# Load Card Transactions

This notebook is a direct conversion of the provided script to a Jupyter notebook. It loads the dataset, shows basic info, and creates a series of plots analyzing fraud vs other features.

In [None]:
%matplotlib inline
import pandas as pd
import seaborn as sns
import matplotlib.pyplot as plt
import plotly.express as px


In [None]:
# file path (adjust if necessary)
file_path = "card_transdata.csv"

# load dataset
transaction_data_raw = pd.read_csv(file_path)

# show first few rows
print("First 5 rows of raw data:")
transaction_data_raw.head()

In [None]:
# show shape
print("Shape (rows, columns):", transaction_data_raw.shape)

# general info (prints dtypes and non-null counts)
print("Info:")
transaction_data_raw.info()

# descriptive statistics for the RAW dataframe (numeric columns)
print("Descriptive statistics for transaction_data_raw (numeric columns):")
transaction_data_raw.describe()

# check for missing values by column
print("Missing values per column:")
transaction_data_raw.isnull().sum()

In [None]:
# drop any rows with null values -> cleaned dataset
transaction_data_cleaned = transaction_data_raw.dropna()

# show shape after dropping rows with nulls
print("Shape after dropping rows with nulls:", transaction_data_cleaned.shape)

# show first few rows of cleaned dataframe
transaction_data_cleaned.head()

In [None]:
# ---- Fraud class distribution plot (using cleaned dataset) ----
sns.countplot(x='fraud', data=transaction_data_cleaned)
plt.title('Fraud Class Distribution')
plt.show()

In [None]:
# ---- Used Pin Number distribution plot (using cleaned dataset) ----
sns.countplot(x='used_pin_number', data=transaction_data_cleaned)
plt.title('Used Pin Distribution')
plt.show()

In [None]:
# ---- Repeat Retailer distribution plot (using cleaned dataset) ----
sns.countplot(x='repeat_retailer', data=transaction_data_cleaned)
plt.title('Repeat Retailer Distribution')
plt.show()

In [None]:
# ---- Online Order distribution plot (using cleaned dataset) ----
sns.countplot(x='online_order', data=transaction_data_cleaned)
plt.title('Online Order Distribution')
plt.show()

In [None]:
# ---- Ratio to Median Purchase Price histogram (using cleaned dataset) ----
sns.histplot(x='ratio_to_median_purchase_price', data=transaction_data_cleaned, bins=30)
plt.title('Ratio to Median Purchase Price Distribution')
plt.show()

In [None]:
# ---- Distance From Home histogram (using cleaned dataset) ----
sns.histplot(x='distance_from_home', data=transaction_data_cleaned, bins=30)
plt.title('Distance From Home Distribution')
plt.show()

In [None]:
# ---- Transactions with PIN vs.

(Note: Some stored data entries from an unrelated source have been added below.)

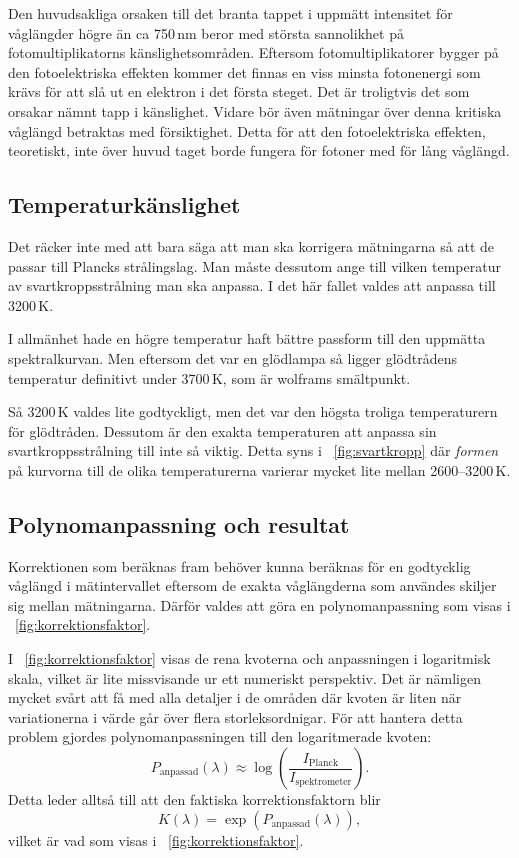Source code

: \documentclass[11pt,a4paper]{article}
\newcommand{\figref}{\figurename~\ref}
\begin{document}
Den huvudsakliga orsaken till det branta tappet i uppmätt intensitet
för våglängder högre än ca 750\,nm beror med största sannolikhet på
fotomultiplikatorns känslighetsområden. Eftersom fotomultiplikatorer
bygger på den fotoelektriska effekten kommer det finnas en viss minsta
fotonenergi som krävs för att slå ut en elektron i det första
steget. Det är troligtvis det som orsakar nämnt tapp i
känslighet. Vidare bör även mätningar över denna kritiska våglängd
betraktas med försiktighet. Detta för att den fotoelektriska effekten,
teoretiskt, inte över huvud taget borde fungera för fotoner med för
lång våglängd. 


\subsection{Temperaturkänslighet}
Det räcker inte med att bara säga att man ska korrigera mätningarna
så att de passar till Plancks strålingslag. Man måste dessutom ange
till vilken temperatur av svartkroppsstrålning man ska anpassa. I det
här fallet valdes att anpassa till 3200\,K. 

I allmänhet hade en högre temperatur haft bättre passform till den
uppmätta spektralkurvan. Men eftersom det var en glödlampa så ligger
glödtrådens temperatur definitivt under 3700\,K, som är wolframs
smältpunkt. 

Så 3200\,K valdes lite godtyckligt, men det var den högsta troliga
temperaturern för glödtråden. Dessutom är den exakta temperaturen att
anpassa sin svartkroppsstrålning till inte så viktig. Detta syns i
\figref{fig:svartkropp} där \emph{formen} på kurvorna till de olika
temperaturerna varierar mycket lite mellan 2600--3200\,K. 


\subsection{Polynomanpassning och resultat}
Korrektionen som beräknas fram behöver kunna beräknas för en
godtycklig våglängd i mätintervallet eftersom de exakta våglängderna
som användes skiljer sig mellan mätningarna. Därför valdes att göra en
polynomanpassning som visas i \figref{fig:korrektionsfaktor}. 

I \figref{fig:korrektionsfaktor} visas de rena kvoterna och
anpassningen i logaritmisk skala, vilket är lite missvisande ur ett
numeriskt perspektiv. Det är nämligen mycket svårt att få med alla
detaljer i de områden där kvoten är liten när variationerna i värde
går över flera storleksordnigar. För att hantera detta problem gjordes
polynomanpassningen till den logaritmerade kvoten: 
\[
P_\text{anpassad} (\lambda) 
\approx \log(\frac{I_\text{Planck}}{I_\text{spektrometer}}).
\]
Detta leder alltså till att den faktiska korrektionsfaktorn blir
\[
K(\lambda) = \exp(P_\text{anpassad}(\lambda)),
\]
vilket är vad som visas i \figref{fig:korrektionsfaktor}.
\end{document}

Fraudulent Transactions (grouped countplot) ----
sns.countplot(x='used_pin_number', hue='fraud', data=transaction_data_cleaned, palette=['green', 'red'])
plt.title('Transactions with PIN vs. Fraudulent Transactions')
plt.xlabel('Used Pin')
plt.ylabel('Count')
plt.legend(title='Fraud', labels=['Non-Fraudulent', 'Fraudulent'])
plt.show()

In [None]:
# ---- Percentage of Fraudulent Transactions with PIN Usage (stacked percentage bar) ----
df_pin_fraud = transaction_data_cleaned.groupby('used_pin_number')['fraud'] \
    .value_counts(normalize=True) \
    .unstack() * 100

ax = df_pin_fraud.plot(kind='bar', stacked=True, color=['green', 'red'], figsize=(5, 3))
plt.title('Percentage of Fraudulent Transactions with PIN Usage')
plt.xlabel('Used PIN')
plt.ylabel('Percentage')
plt.legend(title='Fraud', labels=['Non-Fraudulent', 'Fraudulent'])
plt.show()

In [None]:
# ---- Transactions with Chip vs. Fraudulent Transactions (grouped countplot) ----
plt.figure(figsize=(5, 3))
sns.countplot(x='used_chip', hue='fraud', data=transaction_data_cleaned, palette=['green', 'red'])
plt.title('Transactions with Chip vs Fraudulent Transactions')
plt.xlabel('Used Chip')
plt.ylabel('Count')
plt.legend(title='Fraud', labels=['Non-Fraudulent', 'Fraudulent'])
plt.show()

In [None]:
# ---- Transactions with Online Order vs. Fraudulent Transactions (grouped countplot) ----
plt.figure(figsize=(5, 3))
sns.countplot(x='online_order', hue='fraud', data=transaction_data_cleaned, palette=['green', 'red'])
plt.title('Transactions with Online Order  vs Fraudulent Transactions')
plt.xlabel('Online Order')
plt.ylabel('Count')
plt.legend(title='Fraud', labels=['Non-Fraudulent', 'Fraudulent'])
plt.show()

In [None]:
# ---- Scatter plot: Distance From Home vs. Ratio to Median Purchase Price (fraud broken down) ----
plt.figure(figsize=(10, 6))
scatter = sns.scatterplot(
    x='distance_from_home',
    y='ratio_to_median_purchase_price',
    hue='fraud',
    palette={0: 'green', 1: 'red'},
    data=transaction_data_cleaned
)
plt.title('Fraudulent vs Non-Fraudulent Transactions: Distance From Home vs Ratio to Median Purchase Price')
plt.xlabel('Distance From Home')
plt.ylabel('Ratio to Median Purchase Price')
plt.legend(title='Fraud', labels=['Non-Fraudulent', 'Fraudulent'])
plt.show()

In [None]:
# ---- Scatter plot: Distance From Last Transaction vs. Ratio to Median Purchase Price (fraud broken down) ----
plt.figure(figsize=(10, 6))
scatter2 = sns.scatterplot(
    x='distance_from_last_transaction',
    y='ratio_to_median_purchase_price',
    hue='fraud',
    palette={0: 'green', 1: 'red'},
    data=transaction_data_cleaned
)
plt.title('Fraudulent vs Non-Fraudulent Transactions: Distance From Last Transaction vs Ratio to Median Purchase Price')
plt.xlabel('Distance from Last Transaction')
plt.ylabel('Ratio to Median Purchase Price')
plt.legend(title='Fraud', labels=['Non-Fraudulent', 'Fraudulent'])
plt.show()